Ela contesta a versão das estudantes de que a rejeição do segundo coração foi causada por erro da paciente. Segundo Giovana, a causa foi uma complicação chamada doença do enxerto, comum em casos de transplante. “Elas fazem essa afirmação e não foi isso. Nós temos prova com o testemunho da médica que cuidou da minha irmã por 22 anos. Ela teve doença do enxerto, que é normal dar em órgão transplantado”, afirmou.
Vitória nasceu em Luziânia (GO) com uma condição rara, a Anomalia de Ebstein, e foi diagnosticada ainda bebê com uma expectativa de vida de apenas 15 dias. Aos cinco anos, após longa espera na fila do SUS, recebeu o primeiro coração. Em 2016, já adolescente, passou pelo segundo transplante e, em 2019, enfrentou uma rejeição aguda que quase a tirou da prova do Enem. “Só de conseguir fazer a prova já é uma vitória. Estou confiante, já deu certo. Quero deixar de ser paciente para atender, me especializar em cardiologia pediátrica e retribuir tudo o que os médicos fizeram por mim”, declarou na época.

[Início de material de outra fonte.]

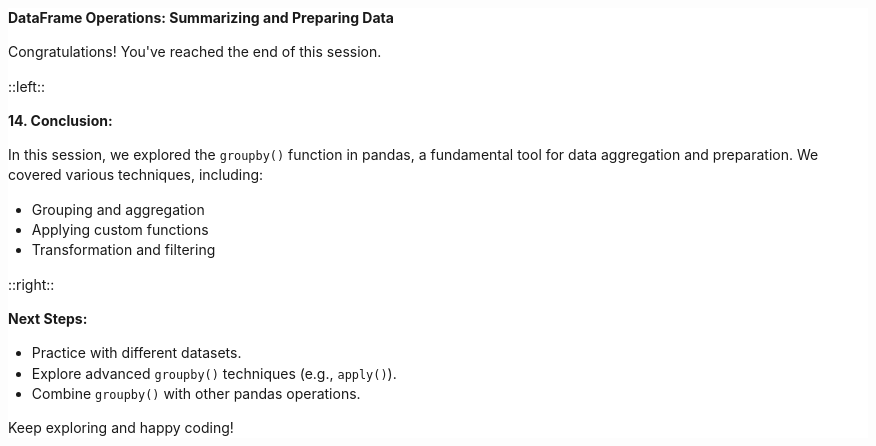 **DataFrame Operations: Summarizing and Preparing Data**

Congratulations! You've reached the end of this session.

::left::

**14. Conclusion:**

In this session, we explored the `groupby()` function in pandas, a fundamental tool for data aggregation and preparation. We covered various techniques, including:

* Grouping and aggregation
* Applying custom functions
* Transformation and filtering

::right::

**Next Steps:**

* Practice with different datasets.
* Explore advanced `groupby()` techniques (e.g., `apply()`).
* Combine `groupby()` with other pandas operations.

Keep exploring and happy coding!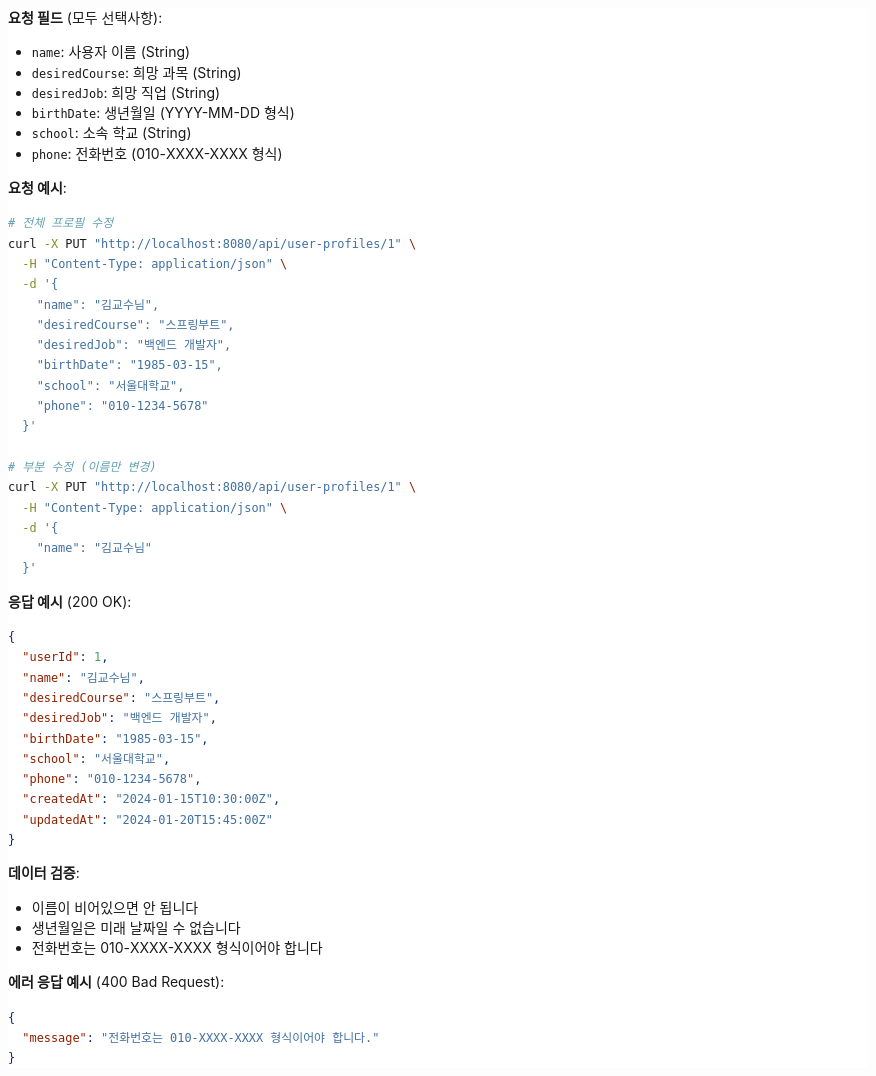 **요청 필드** (모두 선택사항):
- `name`: 사용자 이름 (String)
- `desiredCourse`: 희망 과목 (String)
- `desiredJob`: 희망 직업 (String)
- `birthDate`: 생년월일 (YYYY-MM-DD 형식)
- `school`: 소속 학교 (String)
- `phone`: 전화번호 (010-XXXX-XXXX 형식)

**요청 예시**:
```bash
# 전체 프로필 수정
curl -X PUT "http://localhost:8080/api/user-profiles/1" \
  -H "Content-Type: application/json" \
  -d '{
    "name": "김교수님",
    "desiredCourse": "스프링부트",
    "desiredJob": "백엔드 개발자",
    "birthDate": "1985-03-15",
    "school": "서울대학교",
    "phone": "010-1234-5678"
  }'

# 부분 수정 (이름만 변경)
curl -X PUT "http://localhost:8080/api/user-profiles/1" \
  -H "Content-Type: application/json" \
  -d '{
    "name": "김교수님"
  }'
```

**응답 예시** (200 OK):
```json
{
  "userId": 1,
  "name": "김교수님",
  "desiredCourse": "스프링부트",
  "desiredJob": "백엔드 개발자",
  "birthDate": "1985-03-15",
  "school": "서울대학교",
  "phone": "010-1234-5678",
  "createdAt": "2024-01-15T10:30:00Z",
  "updatedAt": "2024-01-20T15:45:00Z"
}
```

**데이터 검증**:
- 이름이 비어있으면 안 됩니다
- 생년월일은 미래 날짜일 수 없습니다
- 전화번호는 010-XXXX-XXXX 형식이어야 합니다

**에러 응답 예시** (400 Bad Request):
```json
{
  "message": "전화번호는 010-XXXX-XXXX 형식이어야 합니다."
}
```
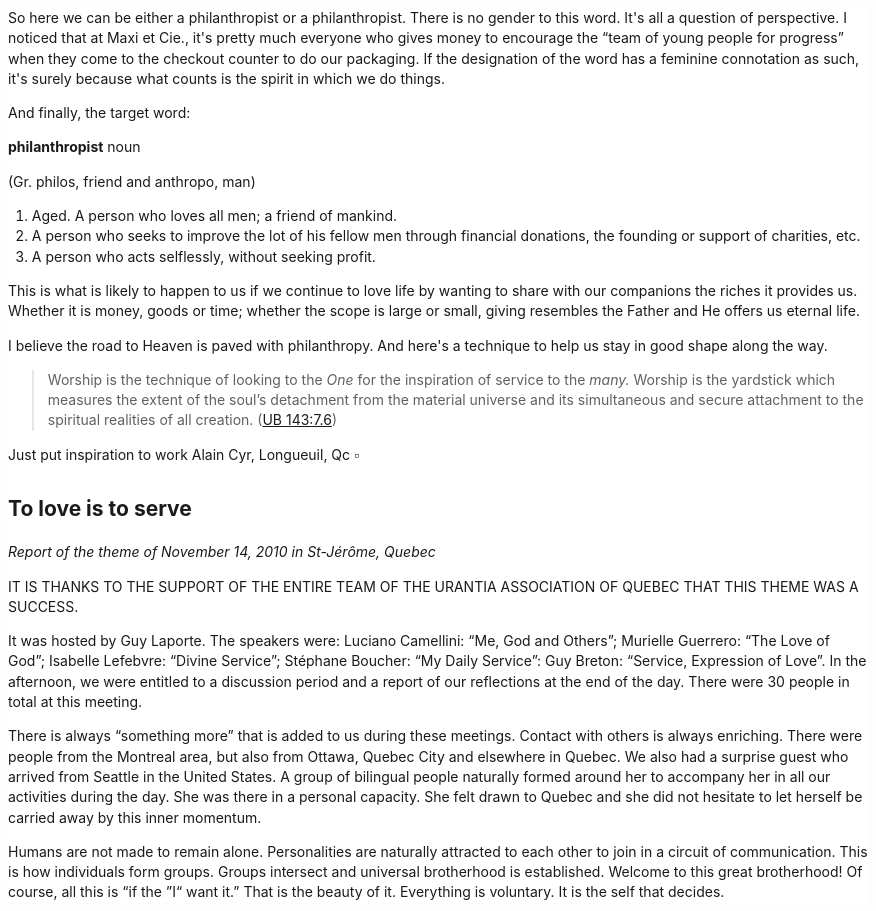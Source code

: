 So here we can be either a philanthropist or a philanthropist. There is no gender to this word. It's all a question of perspective. I noticed that at Maxi et Cie., it's pretty much everyone who gives money to encourage the “team of young people for progress” when they come to the checkout counter to do our packaging. If the designation of the word has a feminine connotation as such, it's surely because what counts is the spirit in which we do things.

And finally, the target word:

**philanthropist** noun

(Gr. philos, friend and anthropo, man)

1. Aged. A person who loves all men; a friend of mankind.
2. A person who seeks to improve the lot of his fellow men through financial donations, the founding or support of charities, etc.
3. A person who acts selflessly, without seeking profit.

This is what is likely to happen to us if we continue to love life by wanting to share with our companions the riches it provides us. Whether it is money, goods or time; whether the scope is large or small, giving resembles the Father and He offers us eternal life.

I believe the road to Heaven is paved with philanthropy. And here's a technique to help us stay in good shape along the way.

> Worship is the technique of looking to the *One* for the inspiration of service to the *many.* Worship is the yardstick which measures the extent of the soul’s detachment from the material universe and its simultaneous and secure attachment to the spiritual realities of all creation. (<a id="a132_288"></a>[UB 143:7.6](/en/The_Urantia_Book/143#p7_6))

Just put inspiration to work
Alain Cyr, Longueuil, Qc $\square$

## To love is to serve

_Report of the theme of November 14, 2010 in St-Jérôme, Quebec_


IT IS THANKS TO THE SUPPORT OF THE ENTIRE TEAM OF THE URANTIA ASSOCIATION OF QUEBEC THAT THIS THEME WAS A SUCCESS.

It was hosted by Guy Laporte. The speakers were: Luciano Camellini: “Me, God and Others”; Murielle Guerrero: “The Love of God”; Isabelle Lefebvre: “Divine Service”; Stéphane Boucher: “My Daily Service”: Guy Breton: “Service, Expression of Love”. In the afternoon, we were entitled to a discussion period and a report of our reflections at the end of the day. There were 30 people in total at this meeting.

There is always “something more” that is added to us during these meetings. Contact with others is always enriching. There were people from the Montreal area, but also from Ottawa, Quebec City and elsewhere in Quebec. We also had a surprise guest who arrived from Seattle in the United States. A group of bilingual people naturally formed around her to accompany her in all our activities during the day. She was there in a personal capacity. She felt drawn to Quebec and she did not hesitate to let herself be carried away by this inner momentum.

Humans are not made to remain alone. Personalities are naturally attracted to each other to join in a circuit of communication. This is how individuals form groups. Groups intersect and universal brotherhood is established. Welcome to this great brotherhood! Of course, all this is “if the ”I“ want it.” That is the beauty of it. Everything is voluntary. It is the self that decides.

Em 2023, ela precisou de um transplante renal, e no ano seguinte recebeu seu terceiro coração. Vitória estava internada na UTI do Incor havia quase dois anos quando faleceu, em fevereiro de 2025, por insuficiência renal crônica e choque séptico.
A FMUSP, responsável pelo Incor, afirmou em nota que as estudantes em questão não são alunas da instituição, mas estavam no hospital por meio de um curso de extensão de curta duração. A faculdade repudiou “qualquer forma de desrespeito a pacientes” e declarou estar tomando providências junto às universidades de origem das alunas.
“Também fomos na faculdade de uma delas. Eles demonstraram repúdio ao ato. Queremos que elas se retratem conosco, porque tocou numa ferida muito aberta, e retratação em vídeo para que desmentissem e passar essa desinformação porque todo mundo está criticando minha irmã”, completou Giovana.
O caso foi distribuído ao 4º Promotor de Justiça de Direitos Humanos da capital paulista e segue sob análise do Ministério Público. As estudantes, até o momento, não se manifestaram publicamente.